Lapointe, a French Canadian lawyer, was fired from CITES in 1989 after he was found campaigning against a ban on the ivory trade, but later received a settlement after the U.N. found that his dismissal was "arbitrary and capricious."
He now employs five former CITES officials and advises Japan, Norway, China, Canada, "two small European countries" and many industries on how to legally avoid animal trade legislation. "I tell industry, 'Wake up. You're being attacked,'" he says. He accuses animal and environmental campaigners of trying to destroy fishing and other industries and using species just to raise money. "Organizations like Greenpeace have given birth to groups like the Environmental Investigation Agency and Wildaid. Each increases the necessity for more protection. We don't have the money like them," he says. He admits that he has been at the forefront of resistance to eliminate the secret ballot in CITES. This, he says, is needed "to protect the sovereignty of small states under undue pressure from bigger trading companies."

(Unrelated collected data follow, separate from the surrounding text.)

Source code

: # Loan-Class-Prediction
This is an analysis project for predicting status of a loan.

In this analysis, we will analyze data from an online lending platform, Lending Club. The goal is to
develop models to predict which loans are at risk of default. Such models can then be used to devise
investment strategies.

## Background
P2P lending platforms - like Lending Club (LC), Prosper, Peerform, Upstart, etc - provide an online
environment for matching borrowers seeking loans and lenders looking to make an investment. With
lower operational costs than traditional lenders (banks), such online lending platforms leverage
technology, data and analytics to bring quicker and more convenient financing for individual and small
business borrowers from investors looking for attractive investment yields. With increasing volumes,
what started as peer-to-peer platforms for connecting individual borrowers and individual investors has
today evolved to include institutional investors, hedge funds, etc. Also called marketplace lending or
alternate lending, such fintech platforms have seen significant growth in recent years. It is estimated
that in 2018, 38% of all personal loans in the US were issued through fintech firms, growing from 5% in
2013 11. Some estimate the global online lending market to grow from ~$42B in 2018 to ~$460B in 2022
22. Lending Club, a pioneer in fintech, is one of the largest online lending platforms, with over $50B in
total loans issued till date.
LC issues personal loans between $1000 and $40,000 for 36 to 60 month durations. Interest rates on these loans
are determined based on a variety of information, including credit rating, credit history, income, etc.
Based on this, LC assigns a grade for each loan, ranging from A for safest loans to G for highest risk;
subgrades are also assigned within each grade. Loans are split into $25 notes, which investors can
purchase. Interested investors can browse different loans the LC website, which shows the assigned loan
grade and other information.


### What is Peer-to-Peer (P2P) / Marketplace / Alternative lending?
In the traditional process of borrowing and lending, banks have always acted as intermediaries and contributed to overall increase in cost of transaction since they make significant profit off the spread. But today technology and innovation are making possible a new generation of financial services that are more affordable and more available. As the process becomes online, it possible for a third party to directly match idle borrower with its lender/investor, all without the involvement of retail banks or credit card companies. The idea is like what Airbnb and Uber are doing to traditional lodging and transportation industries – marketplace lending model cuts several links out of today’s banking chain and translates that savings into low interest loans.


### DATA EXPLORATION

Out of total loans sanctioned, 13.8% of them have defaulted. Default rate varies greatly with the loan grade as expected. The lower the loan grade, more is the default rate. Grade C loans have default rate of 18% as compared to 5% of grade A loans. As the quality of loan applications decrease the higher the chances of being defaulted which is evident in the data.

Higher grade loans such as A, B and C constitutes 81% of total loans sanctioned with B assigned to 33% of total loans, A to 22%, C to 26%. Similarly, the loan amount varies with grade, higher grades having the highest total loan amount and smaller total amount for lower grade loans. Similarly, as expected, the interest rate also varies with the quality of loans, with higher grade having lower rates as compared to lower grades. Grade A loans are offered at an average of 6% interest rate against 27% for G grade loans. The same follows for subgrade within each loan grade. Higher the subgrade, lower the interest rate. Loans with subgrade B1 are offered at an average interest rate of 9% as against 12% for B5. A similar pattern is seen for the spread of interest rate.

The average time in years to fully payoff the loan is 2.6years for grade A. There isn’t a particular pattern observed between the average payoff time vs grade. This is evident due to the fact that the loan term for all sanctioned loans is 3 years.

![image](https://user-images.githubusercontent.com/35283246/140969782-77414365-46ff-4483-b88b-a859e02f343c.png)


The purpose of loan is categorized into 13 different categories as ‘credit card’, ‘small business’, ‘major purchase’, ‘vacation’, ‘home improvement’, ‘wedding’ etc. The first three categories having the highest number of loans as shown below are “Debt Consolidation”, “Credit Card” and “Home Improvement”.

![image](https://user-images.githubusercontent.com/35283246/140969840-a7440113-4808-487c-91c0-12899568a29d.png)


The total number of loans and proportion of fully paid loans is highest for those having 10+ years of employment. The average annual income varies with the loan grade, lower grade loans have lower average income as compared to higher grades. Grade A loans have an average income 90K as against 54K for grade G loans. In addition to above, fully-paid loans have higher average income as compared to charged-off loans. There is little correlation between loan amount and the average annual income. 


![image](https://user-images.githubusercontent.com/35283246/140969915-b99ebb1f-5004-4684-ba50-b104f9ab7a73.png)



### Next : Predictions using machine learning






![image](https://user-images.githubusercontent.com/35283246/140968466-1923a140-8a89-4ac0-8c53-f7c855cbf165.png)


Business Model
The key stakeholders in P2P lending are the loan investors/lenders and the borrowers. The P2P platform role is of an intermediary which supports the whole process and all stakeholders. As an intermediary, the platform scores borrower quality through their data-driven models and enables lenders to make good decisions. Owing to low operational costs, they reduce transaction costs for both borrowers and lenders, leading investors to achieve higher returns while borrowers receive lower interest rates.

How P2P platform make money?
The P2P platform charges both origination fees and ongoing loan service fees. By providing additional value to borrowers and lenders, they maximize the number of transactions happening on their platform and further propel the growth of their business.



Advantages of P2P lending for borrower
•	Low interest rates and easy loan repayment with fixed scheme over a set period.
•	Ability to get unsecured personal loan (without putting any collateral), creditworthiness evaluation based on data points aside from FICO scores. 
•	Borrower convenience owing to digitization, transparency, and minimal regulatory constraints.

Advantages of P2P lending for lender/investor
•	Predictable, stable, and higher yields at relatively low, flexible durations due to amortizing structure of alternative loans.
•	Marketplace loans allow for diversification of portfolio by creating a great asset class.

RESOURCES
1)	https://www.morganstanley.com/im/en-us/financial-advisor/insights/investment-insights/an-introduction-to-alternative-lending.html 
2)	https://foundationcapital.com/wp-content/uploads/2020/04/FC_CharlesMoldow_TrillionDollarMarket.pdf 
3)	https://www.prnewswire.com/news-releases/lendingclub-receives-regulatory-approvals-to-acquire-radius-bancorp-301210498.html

The protection groups accuse the pro-traders of buying votes and hiding behind the secret ballot. A few years ago, Japan was found to have been buying the votes of small Caribbean countries with the promise of financial aid in return for the sabotage of protection measures at the International Whaling Commission meeting.
"This now extends into CITES," says Peter Pueschel, formerly of Greenpeace and now of the International Fund for Animal Welfare. "There was one secret vote at the last meeting and you could see 20 Japanese men suddenly sit next to the delegates of certain countries, making sure they voted the right way. Vote buying clearly goes on."
But Pueschel says IFAW will be paying for some individuals from poor countries to get to Bangkok. "They have no voting rights, but they will be on delegations. They are not necessarily even on our side. We believe that some central African countries are underrepresented. So we have been helping Togo, Senegal and the Democratic Republic of Congo. The countries would come anyway, but sometimes there are key people, like directors of national parks, who need to go." He adds: "A lot of people are blindly hooked up to the arguments of the pro-traders. People have not had the facts." But Lapointe is confident that his arguments are winning. "Immediately after the meeting I shall engage in the practical implementation of a sustainable use project," he says. "Moose hunting."
(How CITES works: CITES regulates only the international trade in animals. It has no power to make countries protect domestic species. Species are listed on one of three appendixes according to the perceived threat. They can be up or downgraded only at international meetings with the agreement of 50 percent of the group's 165 members.)